On se souvient des invitations, il y a quelques années, du chercheur Ethan Zuckerman à développer des infrastructures publiques du numérique, comme des médias sociaux publics. C’est la piste que tente de rendre concrète la chercheuse Christine Galvagna dans une tribune pour Tech Policy Press. La loi européenne sur les services numériques ne parvient pas à neutraliser les menaces que les grandes entreprises de médias sociaux font peser sur la démocratie et les droits fondamentaux. Les lourdes amendes infligées en cas de non-conformité sont trop souvent considérées comme un simple coût d’exploitation par des entreprises aux revenus colossaux et il est peu probable qu’elles modifient significativement leurs comportements.

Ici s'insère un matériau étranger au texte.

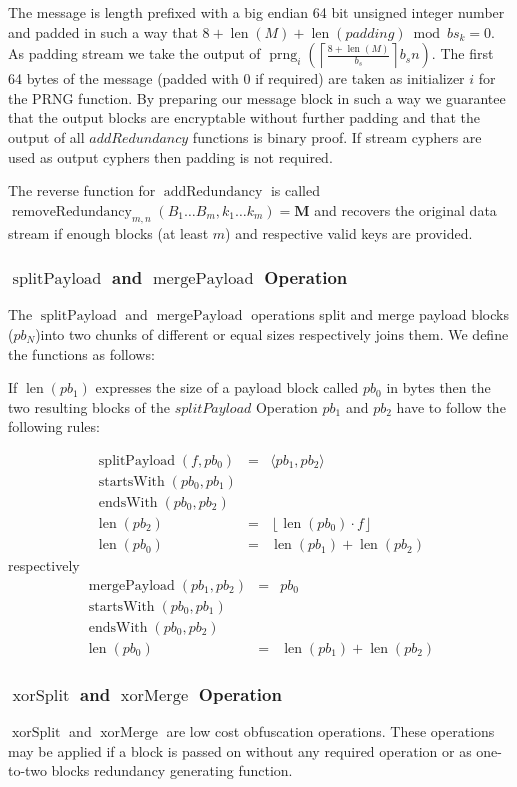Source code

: \documentclass[9pt,journal,compsoc]{IEEEtran}
\DeclareMathOperator{\prng}{prng}
\DeclareMathOperator{\len}{len}
\DeclareMathOperator{\xorSplit}{xorSplit}
\DeclareMathOperator{\xorMerge}{xorMerge}
\DeclareMathOperator{\splitPayload}{splitPayload}
\DeclareMathOperator{\mergePayload}{mergePayload}
\DeclareMathOperator{\startsWith}{startsWith}
\DeclareMathOperator{\lendsWith}{endsWith}
\DeclareMathOperator{\addRedundancy}{addRedundancy}
\DeclareMathOperator{\removeRedundancy}{removeRedundancy}
\begin{document}
The message is length prefixed with a big endian 64 bit unsigned integer number and padded in such a way that $8+\len(M)+\len(padding) \bmod bs_k =0$. As padding stream we take the output of $\prng_i\left(\left\lceil\frac{8+\len(M)}{b_s}\right\rceil b_s n\right )$. The first 64 bytes of the message (padded with 0 if required) are taken as initializer $i$ for the PRNG function. By preparing our message block in such a way we guarantee that the output blocks are encryptable without further padding and that the output of all $addRedundancy$ functions is binary proof. If stream cyphers are used as output cyphers then padding is not required.

The reverse function for $\addRedundancy$ is called $\removeRedundancy_{m,n}(B_1\ldots B_{m},k_1\ldots k_{m})=\mathbf{M}$ and recovers the original data stream if enough blocks (at least $m$) and respective valid keys are provided. 

\subsubsection{$\splitPayload$ and $\mergePayload$ Operation}
The $\splitPayload$ and $\mergePayload$ operations split and merge payload blocks ($pb_N$)into two chunks of different or equal sizes respectively joins them. We define the functions as follows:

If $\len(pb_1)$ expresses the size of a payload block called $pb_0$ in bytes then the two resulting blocks of the $splitPayload$ Operation $pb_1$ and $pb_2$ have to follow the following rules:

\begin{eqnarray}
\splitPayload(f, pb_0) & = &\langle pb_1, pb_2 \rangle\\
\startsWith(pb_0, pb_1)\\
\lendsWith(pb_0, pb_2)\\
\len(pb_2) & = & \left\lfloor \len(pb_0)\cdot f\right \rfloor\\
\len(pb_0) & = & \len(pb_1) + \len(pb_2)
\end{eqnarray}
respectively
\begin{eqnarray}
\mergePayload(pb_1, pb_2) & = & pb_0 \\
\startsWith(pb_0, pb_1)\\
\lendsWith(pb_0, pb_2)\\
\len(pb_0) & = & \len(pb_1) + \len(pb_2)
\end{eqnarray}
 
\subsubsection{$\xorSplit$ and $\xorMerge$ Operation}
$\xorSplit$ and $\xorMerge$ are low cost obfuscation operations. These operations may be applied if a block is passed on without any required operation or as one-to-two blocks redundancy generating function. 
\end{document}
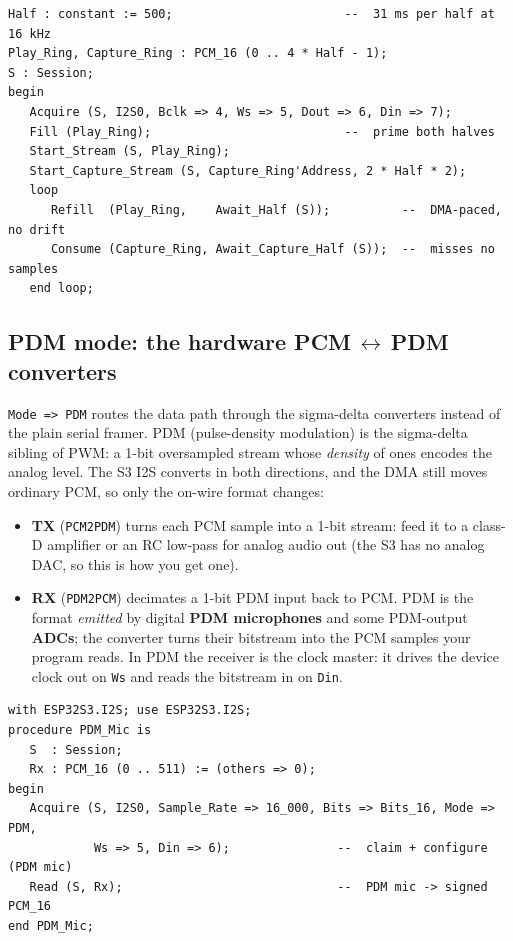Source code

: \begin{lstlisting}
Half : constant := 500;                        --  31 ms per half at 16 kHz
Play_Ring, Capture_Ring : PCM_16 (0 .. 4 * Half - 1);
S : Session;
begin
   Acquire (S, I2S0, Bclk => 4, Ws => 5, Dout => 6, Din => 7);
   Fill (Play_Ring);                           --  prime both halves
   Start_Stream (S, Play_Ring);
   Start_Capture_Stream (S, Capture_Ring'Address, 2 * Half * 2);
   loop
      Refill  (Play_Ring,    Await_Half (S));          --  DMA-paced, no drift
      Consume (Capture_Ring, Await_Capture_Half (S));  --  misses no samples
   end loop;
\end{lstlisting}

\subsection{PDM mode: the hardware PCM\,$\leftrightarrow$\,PDM converters}

\texttt{Mode => PDM} routes the data path through the sigma-delta converters
instead of the plain serial framer. PDM (pulse-density modulation) is the
sigma-delta sibling of PWM: a 1-bit oversampled stream whose \emph{density} of
ones encodes the analog level. The S3 I2S converts in both directions, and the
DMA still moves ordinary PCM, so only the on-wire format changes:

\begin{itemize}
  \item \textbf{TX} (\texttt{PCM2PDM}) turns each PCM sample into a 1-bit stream:
        feed it to a class-D amplifier or an RC low-pass for analog audio out
        (the S3 has no analog DAC, so this is how you get one).
  \item \textbf{RX} (\texttt{PDM2PCM}) decimates a 1-bit PDM input back to PCM.
        PDM is the format \emph{emitted} by digital \textbf{PDM microphones} and
        some PDM-output \textbf{ADCs}; the converter turns their bitstream into the
        PCM samples your program reads. In PDM the receiver is the clock master:
        it drives the device clock out on \texttt{Ws} and reads the bitstream in on
        \texttt{Din}.
\end{itemize}

\begin{lstlisting}
with ESP32S3.I2S; use ESP32S3.I2S;
procedure PDM_Mic is
   S  : Session;
   Rx : PCM_16 (0 .. 511) := (others => 0);
begin
   Acquire (S, I2S0, Sample_Rate => 16_000, Bits => Bits_16, Mode => PDM,
            Ws => 5, Din => 6);               --  claim + configure (PDM mic)
   Read (S, Rx);                              --  PDM mic -> signed PCM_16
end PDM_Mic;
\end{lstlisting}

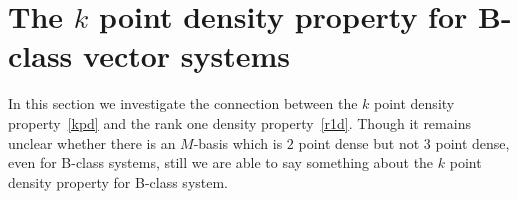 \documentclass[12pt,oneside,a4paper]{amsart}
\begin{document}



    \section{The $k$ point density property for B-class vector systems}
      In this section we investigate the connection between the $k$ point density property~\eqref{kpd} and
        the rank one density property~\eqref{r1d}.
      Though it remains unclear whether there is an $M$-basis which is $2$ point dense but not $3$ point dense,
        even for B-class systems, still we are able to say something about the $k$ point density property for B-class system.
\end{document}
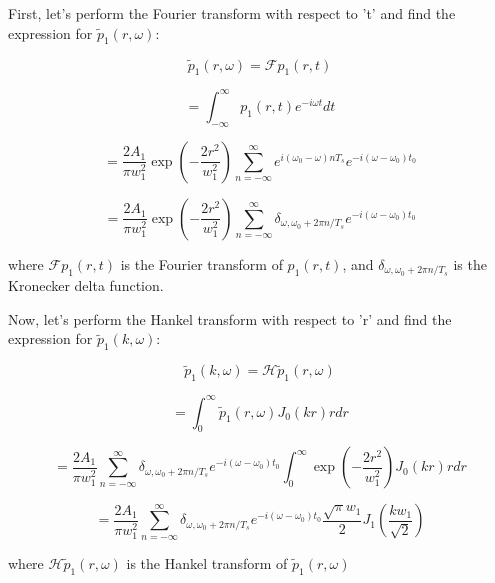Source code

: \documentclass{resume} %
\begin{document}
 
First, let's perform the Fourier transform with respect to 't' and find the expression for $\tilde{p}_1(r, \omega)$:

$$\tilde{p}_1(r, \omega) = \mathcal{F} {p_1(r, t)}$$

$$= \int_{-\infty}^{\infty} p_1(r, t) e^{-i \omega t} dt$$

$$ = \frac{2 A_1}{\pi w_1^2} \exp \left(-\frac{2 r^2}{w_1^2}\right) \sum_{n=-\infty}^{\infty} e^{i(\omega_0 - \omega) n T_s} e^{-i (\omega - \omega_0) t_0}$$

$$= \frac{2 A_1}{\pi w_1^2} \exp \left(-\frac{2 r^2}{w_1^2}\right) \sum_{n=-\infty}^{\infty} \delta_{\omega, \omega_0 + 2\pi n/T_s} e^{-i (\omega - \omega_0) t_0}$$

where $\mathcal{F} {p_1(r, t)}$ is the Fourier transform of $p_1(r, t)$, and $\delta_{\omega, \omega_0 + 2\pi n/T_s}$ is the Kronecker delta function.

Now, let's perform the Hankel transform with respect to 'r' and find the expression for $\tilde{p}_1(k, \omega)$:

$$\tilde{p}_1(k, \omega) = \mathcal{H} {\tilde{p}_1(r, \omega)}$$

$$ = \int_0^{\infty} \tilde{p}_1(r, \omega) J_0(kr) r dr$$

$$ = \frac{2 A_1}{\pi w_1^2} \sum_{n=-\infty}^{\infty} \delta_{\omega, \omega_0 + 2\pi n/T_s} e^{-i (\omega - \omega_0) t_0} \int_0^{\infty} \exp \left(-\frac{2 r^2}{w_1^2}\right) J_0(kr) r dr$$

$$ = \frac{2 A_1}{\pi w_1^2} \sum_{n=-\infty}^{\infty} \delta_{\omega, \omega_0 + 2\pi n/T_s} e^{-i (\omega - \omega_0) t_0} \frac{\sqrt{\pi} w_1}{2} J_1\left(\frac{kw_1}{\sqrt{2}}\right)$$

where $\mathcal{H} {\tilde{p}_1(r, \omega)}$ is the Hankel transform of $\tilde{p}_1(r, \omega)$
\end{document}
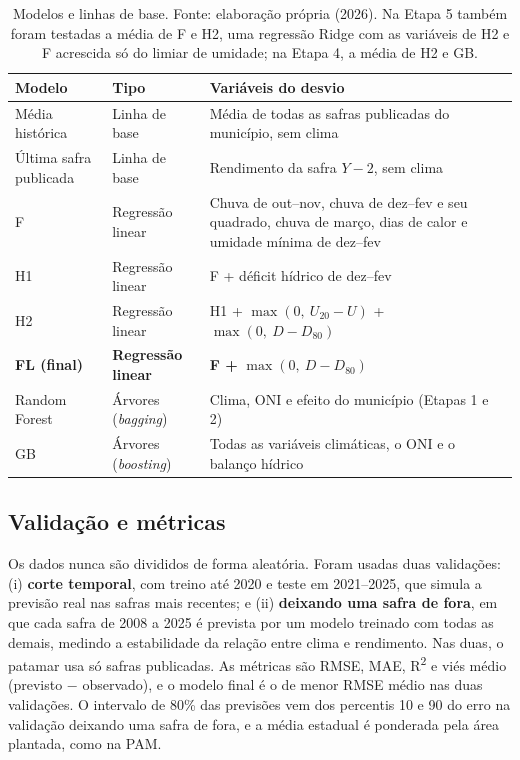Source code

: \documentclass[12pt]{article}
\begin{document}
\begin{table}[ht]
\centering
\caption{Modelos e linhas de base. Fonte: elaboração própria (2026). Na
  Etapa 5 também foram testadas a média de F e H2, uma regressão Ridge com
  as variáveis de H2 e F acrescida só do limiar de umidade; na Etapa 4, a
  média de H2 e GB.}
\label{tab:modelos}
\begin{tabular}{|p{3.2cm}|p{2.8cm}|p{7.3cm}|}
\hline
\textbf{Modelo} & \textbf{Tipo} & \textbf{Variáveis do desvio} \\ \hline
Média histórica & Linha de base & Média de todas as safras publicadas do
  município, sem clima \\ \hline
Última safra publicada & Linha de base & Rendimento da safra $Y-2$, sem
  clima \\ \hline
F & Regressão linear & Chuva de out--nov, chuva de dez--fev e seu
  quadrado, chuva de março, dias de calor e umidade mínima de dez--fev
  \\ \hline
H1 & Regressão linear & F + déficit hídrico de dez--fev \\ \hline
H2 & Regressão linear & H1 + $\max(0,\ U_{20} - U)$ + $\max(0,\ D -
  D_{80})$ \\ \hline
\textbf{FL (final)} & \textbf{Regressão linear} & \textbf{F +}
  $\max(0,\ D - D_{80})$ \\ \hline
Random Forest \cite{breiman2001} & Árvores (\emph{bagging}) & Clima, ONI
  e efeito do município (Etapas 1 e 2) \\ \hline
GB \cite{friedman2001} & Árvores (\emph{boosting}) & Todas as variáveis
  climáticas, o ONI e o balanço hídrico \\ \hline
\end{tabular}
\end{table}

\subsection{Validação e métricas}

Os dados nunca são divididos de forma aleatória. Foram usadas duas
validações: (i) \textbf{corte temporal}, com treino até 2020 e teste em
2021--2025, que simula a previsão real nas safras mais recentes; e (ii)
\textbf{deixando uma safra de fora}, em que cada safra de 2008 a 2025 é
prevista por um modelo treinado com todas as demais, medindo a
estabilidade da relação entre clima e rendimento. Nas duas, o patamar usa
só safras publicadas. As métricas são RMSE, MAE, R\textsuperscript{2} e
viés médio (previsto $-$ observado), e o modelo final é o de menor RMSE
médio nas duas validações. O intervalo de 80\% das previsões vem dos
percentis 10 e 90 do erro na validação deixando uma safra de fora, e a
média estadual é ponderada pela área plantada, como na PAM.
\end{document}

Les institutions européennes et les États membres ont commencé à financer le développement de logiciels libres, notamment pour favoriser l’émergence d’alternatives aux produits et services des géants du numérique. On peut citer, par exemple, l’initiative « Next Generation » de la Commission européenne et l’Agence allemande pour la souveraineté technologique (ou plus pragmatiquement encore, chez nous en France, la suite numérique portée par la Direction interministérielle du numérique (Dinum), alternative aux outils propriétaires de Google ou de Microsoft sous forme de suite d’outils numériques proposant messagerie, système de visioconférence, éditeur et tableur collaboratif, outils de transferts de fichiers… disponibles pour les agents de l’Etat). Dans certains cas mêmes, des financements publics soutiennent le développement de réseaux sociaux décentralisés comme Mastodon, qui peuvent servir d’alternatives aux réseaux commerciaux. Mais, les programmes de financement public n’apportent généralement pas le soutien financier nécessaire au développement et à la compétitivité des réseaux décentralisés, estime la chercheuse. Les aides restent modestes et ponctuelles. Une nouvelle approche du financement public est nécessaire. Elle doit permettre de favoriser un écosystème de réseau social décentralisé, dynamique et durable, capable d’attirer des utilisateurs issus des principales plateformes de médias sociaux.
Une stratégie plus efficace consisterait à calquer le financement public des réseaux sociaux décentralisés sur celui des médias de service public. Ce financement, plus conséquent et stable, favoriserait une croissance durable. Conditionner ce financement à un engagement envers les valeurs du service public permettrait de garantir que les réseaux sociaux décentralisés protègent la démocratie, les droits fondamentaux et l’intérêt général sur le long terme. Le financement public doit également couvrir l’ensemble des activités et des fonctions nécessaires au succès d’un réseau social. Ces tâches comprennent le développement d’applications destinées aux utilisateurs et de leurs interfaces bien sûr, mais aussi les travaux techniques hors recherche et développement (comme la modération de contenu) et les activités non techniques telles que le marketing. Même les applications les plus sophistiquées échoueront si personne n’en a connaissance ou si elles sont truffées de bugs et de spams.
De manière générale, le montant des financements publics disponibles doit être au moins comparable aux budgets des grandes entreprises de médias sociaux. Pour la chercheuse, ce devrait être au minima 2 milliards d’euros d’aides qui devraient être disponibles pour ces réseaux. C’est beaucoup d’argent, mais ces investissements ne constituent qu’une infime fraction des dépenses annuelles des pays européens consacrées aux médias de service public pour soutenir des écosystèmes informationnels sains. Et la chercheuse de promouvoir la création d’un Fonds européen de souveraineté technologique (FEST) au niveau de l’Union européenne, qui constituerait un point de départ soutenu par de nombreux experts et entreprises. OpenForum Europe a présenté plusieurs options juridiques permettant aux institutions européennes de mettre en place ce Fonds.